Nel frattempo, nelle porte chiuse, dopo aver spiato la macchina della scena, spiamo la macchina dei progetti. Il teatro è chiuso, ma dentro c’è più luce che nelle strade vuote sotto il sole: il sovrintendente Dominique Meyer e il riconfermato direttore musicale Riccardo Chailly parlano di futuro. Ovvio, per ora i programmi si possono annunciare solo mese per mese (e in aprile ci sarà un ghiotto concerto dedicato a Stravinskij); ancor più ovvio, i cartelloni per i prossimi anni dipenderanno anche dall’evolversi della situazione e dovranno tener conto degli impegni rimodulati degli artisti, di impegni da rispettare, né è realistico mettere in cartellone a cuor leggero titoli di durata troppo estesa.
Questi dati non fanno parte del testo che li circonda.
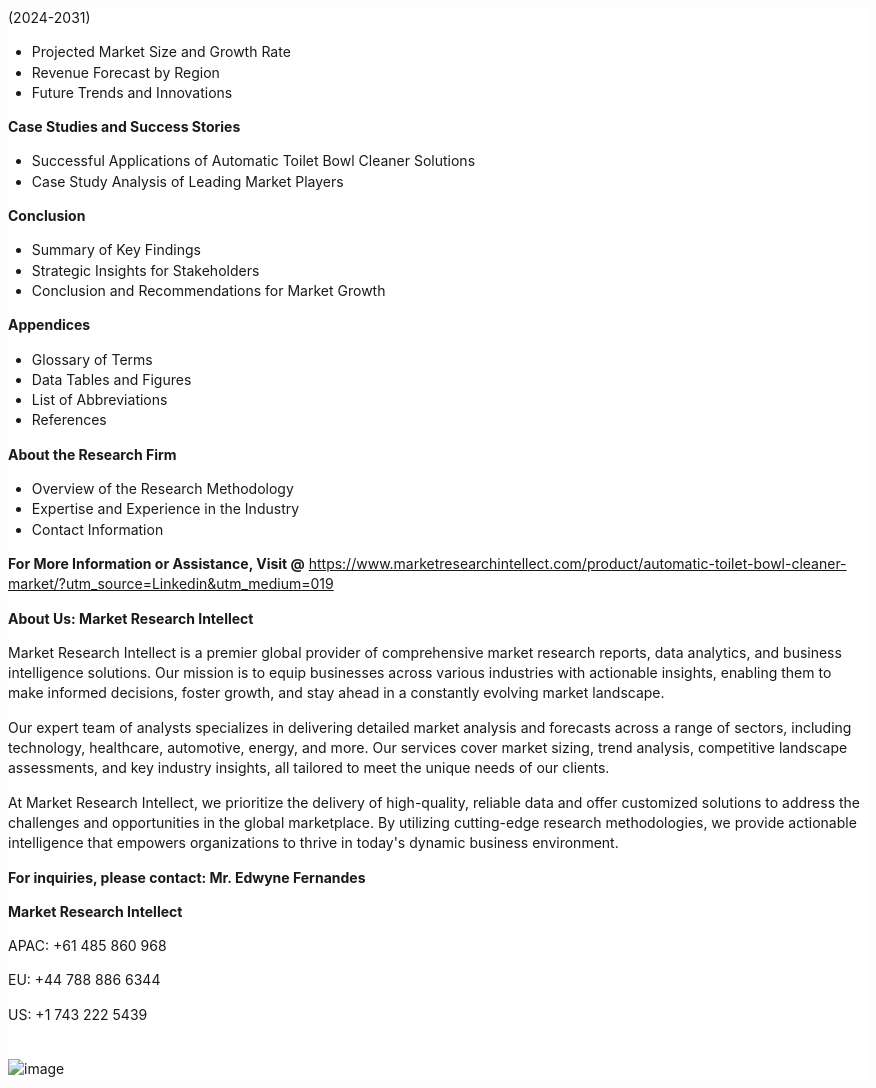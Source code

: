(2024-2031)</strong></p><ul><li>Projected Market Size and Growth Rate</li><li>Revenue Forecast by Region</li><li>Future Trends and Innovations</li></ul><p><strong>Case Studies and Success Stories</strong></p><ul><li>Successful Applications of Automatic Toilet Bowl Cleaner Solutions</li><li>Case Study Analysis of Leading Market Players</li></ul><p><strong>Conclusion</strong></p><ul><li>Summary of Key Findings</li><li>Strategic Insights for Stakeholders</li><li>Conclusion and Recommendations for Market Growth</li></ul><p><strong>Appendices</strong></p><ul><li>Glossary of Terms</li><li>Data Tables and Figures</li><li>List of Abbreviations</li><li>References</li></ul><p><strong>About the Research Firm</strong></p><ul><li>Overview of the Research Methodology</li><li>Expertise and Experience in the Industry</li><li>Contact Information</li></ul></div><div class="article-main__content" data-test-id="publishing-text-block"><p><span class="font-[700]"><strong>For More Information or Assistance, Visit @</strong>&nbsp;<a href="https://www.marketresearchintellect.com/product/automatic-toilet-bowl-cleaner-market/?utm_source=Linkedin&utm_medium=019">https://www.marketresearchintellect.com/product/automatic-toilet-bowl-cleaner-market/?utm_source=Linkedin&utm_medium=019</a></span></p><p><strong>About Us: Market Research Intellect</strong></p><p>Market Research Intellect is a premier global provider of comprehensive market research reports, data analytics, and business intelligence solutions. Our mission is to equip businesses across various industries with actionable insights, enabling them to make informed decisions, foster growth, and stay ahead in a constantly evolving market landscape.</p><p>Our expert team of analysts specializes in delivering detailed market analysis and forecasts across a range of sectors, including technology, healthcare, automotive, energy, and more. Our services cover market sizing, trend analysis, competitive landscape assessments, and key industry insights, all tailored to meet the unique needs of our clients.</p><p>At Market Research Intellect, we prioritize the delivery of high-quality, reliable data and offer customized solutions to address the challenges and opportunities in the global marketplace. By utilizing cutting-edge research methodologies, we provide actionable intelligence that empowers organizations to thrive in today's dynamic business environment.</p><p><strong>For inquiries, please contact: Mr. Edwyne Fernandes</strong></p><p><strong>Market Research Intellect</strong></p><p>APAC: +61 485 860 968</p><p>EU: +44 788 886 6344</p><p>US: +1 743 222 5439</p></div><div class="article-main__content" data-test-id="publishing-text-block">&nbsp;</div>
![image](https://github.com/user-attachments/assets/eb3733af-460b-40fd-8fcb-8f4a5fbaea31)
Però, il programma c’è, già steso fino al 2025, c’è la promessa di annunciare la nuova stagione, come da tradizione pre pandemica, in maggio, si parla di grande attenzione all’opera italiana, di proseguire il percorso pucciniano ma anche di tornare al belcanto (è nell’aria un Rossini serio) e di non trascurare la produzione più recente e il repertorio internazionale. Soprattutto, c’è determinazione a fare, progettare, guardare avanti. La Scala ha le porte chiuse, ora, ma lavora. 

C’è sempre un doppio, un’altra faccia della medaglia, o della luna dell’Alabama: là fuori, sotto il sole o nella compulsione di post, like e commenti, non sembra esserci né passato né futuro; nel teatro, pur chiuso, c’è la luce riflessa e rifratta mille volte, non resta che farla splendere ancora.